Dubai: Global stock markets have been largely unfazed by the news of President Trump being impeached, as investors widely expected the US Senate to vote against his removal from office.
Trump became the third US president in history to be impeached, as the Democratic-led House of Representatives voted to impeach Trump on two counts this morning, namely abuse of power and obstructing Congress. Trump has been impeached over allegations he tried to use military aid to pressure Ukraine’s President Volodymyr Zelensky into investigating his political rival Joe Biden, who is front-runner to take on Trump in the 2020 election.
Investors widely expected this to happen as stock-market indexes, hardly reacted on Thursday after earlier finishing at near all-time highs.
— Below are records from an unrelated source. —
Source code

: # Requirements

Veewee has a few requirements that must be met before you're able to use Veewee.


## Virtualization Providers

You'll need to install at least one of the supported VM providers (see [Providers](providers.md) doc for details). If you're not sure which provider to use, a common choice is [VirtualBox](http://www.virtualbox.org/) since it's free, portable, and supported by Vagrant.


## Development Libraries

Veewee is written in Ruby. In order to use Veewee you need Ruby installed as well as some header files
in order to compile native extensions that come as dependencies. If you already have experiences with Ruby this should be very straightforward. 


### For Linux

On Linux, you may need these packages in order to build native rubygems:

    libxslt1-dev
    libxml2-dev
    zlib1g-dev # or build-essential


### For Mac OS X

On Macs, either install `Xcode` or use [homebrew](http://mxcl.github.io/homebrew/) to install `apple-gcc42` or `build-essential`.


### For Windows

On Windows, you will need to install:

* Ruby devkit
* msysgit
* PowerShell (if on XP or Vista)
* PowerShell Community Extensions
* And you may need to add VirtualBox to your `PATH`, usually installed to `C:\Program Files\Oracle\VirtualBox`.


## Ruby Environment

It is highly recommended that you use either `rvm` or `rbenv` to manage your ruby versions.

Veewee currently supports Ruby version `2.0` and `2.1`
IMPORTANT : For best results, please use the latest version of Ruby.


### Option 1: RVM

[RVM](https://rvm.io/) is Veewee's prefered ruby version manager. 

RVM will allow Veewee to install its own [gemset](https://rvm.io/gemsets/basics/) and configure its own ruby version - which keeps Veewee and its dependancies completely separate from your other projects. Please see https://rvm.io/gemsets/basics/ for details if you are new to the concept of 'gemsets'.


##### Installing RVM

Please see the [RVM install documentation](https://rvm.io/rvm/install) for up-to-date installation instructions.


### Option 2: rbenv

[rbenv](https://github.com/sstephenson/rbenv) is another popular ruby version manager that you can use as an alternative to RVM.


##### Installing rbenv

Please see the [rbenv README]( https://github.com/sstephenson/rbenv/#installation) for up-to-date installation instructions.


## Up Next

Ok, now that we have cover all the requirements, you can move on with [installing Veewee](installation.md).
Wall Street has mostly shaken off the prospect of impeachment, with S&P 500 and Dow Jones Industrial Average both edging up 0.1 per cent.
“It’s a fairly moot point in terms of market and economic implications, especially in the near term,” said Daniel Marc Richards, MENA Economist at Emirates NBD. “The development had been long expected and given that it is highly unlikely to pass the Republican-controlled Senate, the political risk is limited.”
“Markets did price the risk and anticipated the final results of the vote that is why we did not see a major change in the prices,” said Mohamed Zidan, Chief Market Strategist for ThinkMarkets in Dubai, adding that the vote was more symbolic than a serious step as Democrats look to weaken current US president’s chances before the coming election. “It is still difficult for Democrats to get the Republicans on their side in the Senates votes as we see saw yesterday not one Republican voted for the charges.”
The historic clash is not creating more unease in financial markets as all signs indicate that the Republican-controlled Senate won’t vote to remove Trump from office, when it holds a trial mostly by early January.
An investor survey conducted by Canada-based RBC Capital Markets found that market participants have grown more comfortable over time with a scenario in which the president is impeached, but not convicted.
“If there was a bigger risk that Trump would be removed from office, with one or two Senate Republicans defecting, that could spark a bit more anxiety in the markets,” says Adam Crisafulli, founder and president of Vital Knowledge Media. ”If we see a shift in momentum after the Senate vote, this would be a major catalyst for high volatility and major sell-off in stocks which could initially erase 5—10 per cent of S&P 500 value,” Zidan said.